An international team of rescuers on Tuesday pulled to safety a US explorer who spent nine days trapped deep in the narrow tunnels of a Turkish cave with internal bleeding.
“Mark Dickey was removed from the last exit of the cave,” the Turkish Caving Federation said, adding that the “cave rescue part of the operation has ended successfully.”
The 40-year-old explorer developed stomach problems while examining the depths of the Morca Cave, a remote complex of twisting underground passageways in southern Turkey’s Taurus Mountains.
The cave, Turkey’s third-deepest, reaches nearly 1.3 kilometres (0.8 miles) below ground at its lowest point.
Dickey fell ill at a depth of 1,120 metres (3,695 feet), sparking what organisers said was one of the largest and most complicated underground rescue operations ever mounted.
An international team of 200 rescuers, fellow explorers and medics began to cautiously pull Dickey to safety after first giving him infusions of blood.
They first strapped him to a stretcher, which sometimes needed to be lifted vertically by rope through particularly narrow passageways.
The teams pulling the ropes would occasionally take breaks, climbing back up to the surface before returning underground.
“We congratulate all those who contributed,” the Turkish Caving Federation said.
‘Saved my life’
Officials said Dickey’s health has been steadily improving for a few days.
“He is in good health in general. He continues to be fed with liquids,” Cenk Yildiz, the head of the local branch of Turkey’s emergency response service, told reporters late on Sunday.
“We have resolved his stomach bleeding issues with plasma and serum support.”
In a video recorded on Wednesday, Dickey thanked the Turkish government for its help.
“The quick response of the Turkish government to get the medical supplies that I needed, in my opinion saved my life,” Dickey said.

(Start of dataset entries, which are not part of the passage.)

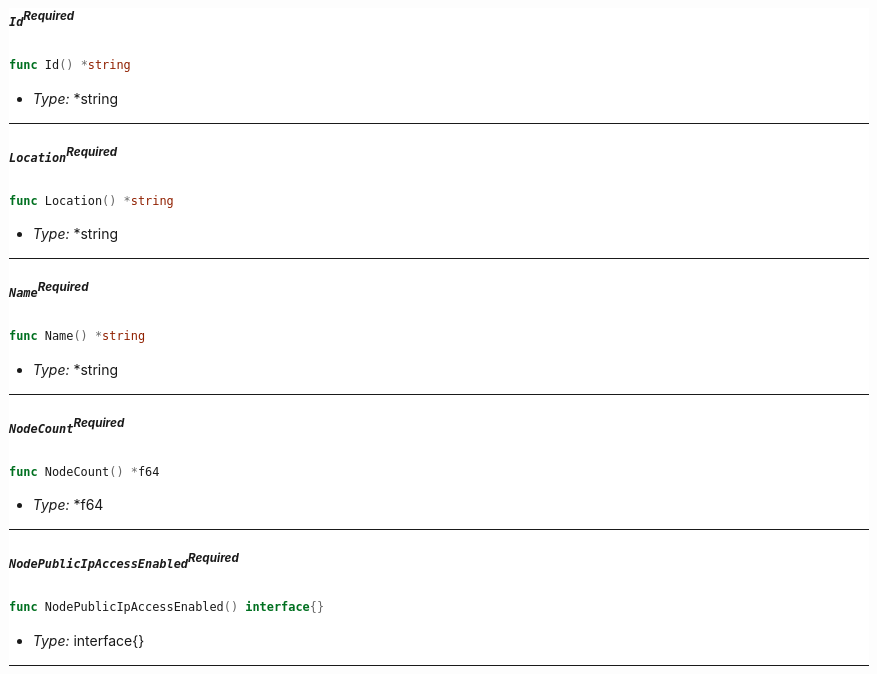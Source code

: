 ##### `Id`<sup>Required</sup> <a name="Id" id="@cdktf/provider-azurerm.cosmosdbPostgresqlCluster.CosmosdbPostgresqlCluster.property.id"></a>

```go
func Id() *string
```

- *Type:* *string

---

##### `Location`<sup>Required</sup> <a name="Location" id="@cdktf/provider-azurerm.cosmosdbPostgresqlCluster.CosmosdbPostgresqlCluster.property.location"></a>

```go
func Location() *string
```

- *Type:* *string

---

##### `Name`<sup>Required</sup> <a name="Name" id="@cdktf/provider-azurerm.cosmosdbPostgresqlCluster.CosmosdbPostgresqlCluster.property.name"></a>

```go
func Name() *string
```

- *Type:* *string

---

##### `NodeCount`<sup>Required</sup> <a name="NodeCount" id="@cdktf/provider-azurerm.cosmosdbPostgresqlCluster.CosmosdbPostgresqlCluster.property.nodeCount"></a>

```go
func NodeCount() *f64
```

- *Type:* *f64

---

##### `NodePublicIpAccessEnabled`<sup>Required</sup> <a name="NodePublicIpAccessEnabled" id="@cdktf/provider-azurerm.cosmosdbPostgresqlCluster.CosmosdbPostgresqlCluster.property.nodePublicIpAccessEnabled"></a>

```go
func NodePublicIpAccessEnabled() interface{}
```

- *Type:* interface{}

---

The European Cave Rescue Association (ECRA) called Dickey an experienced explorer with a medical background.
The New York state native is a “well-known figure in the international speleological community, a highly trained caver, and a cave rescuer himself,” the ECRA said.
“In addition to his activities as a speleologist, he is also the secretary of the ECRA medical committee and an instructor for cave rescue organisations in the USA.”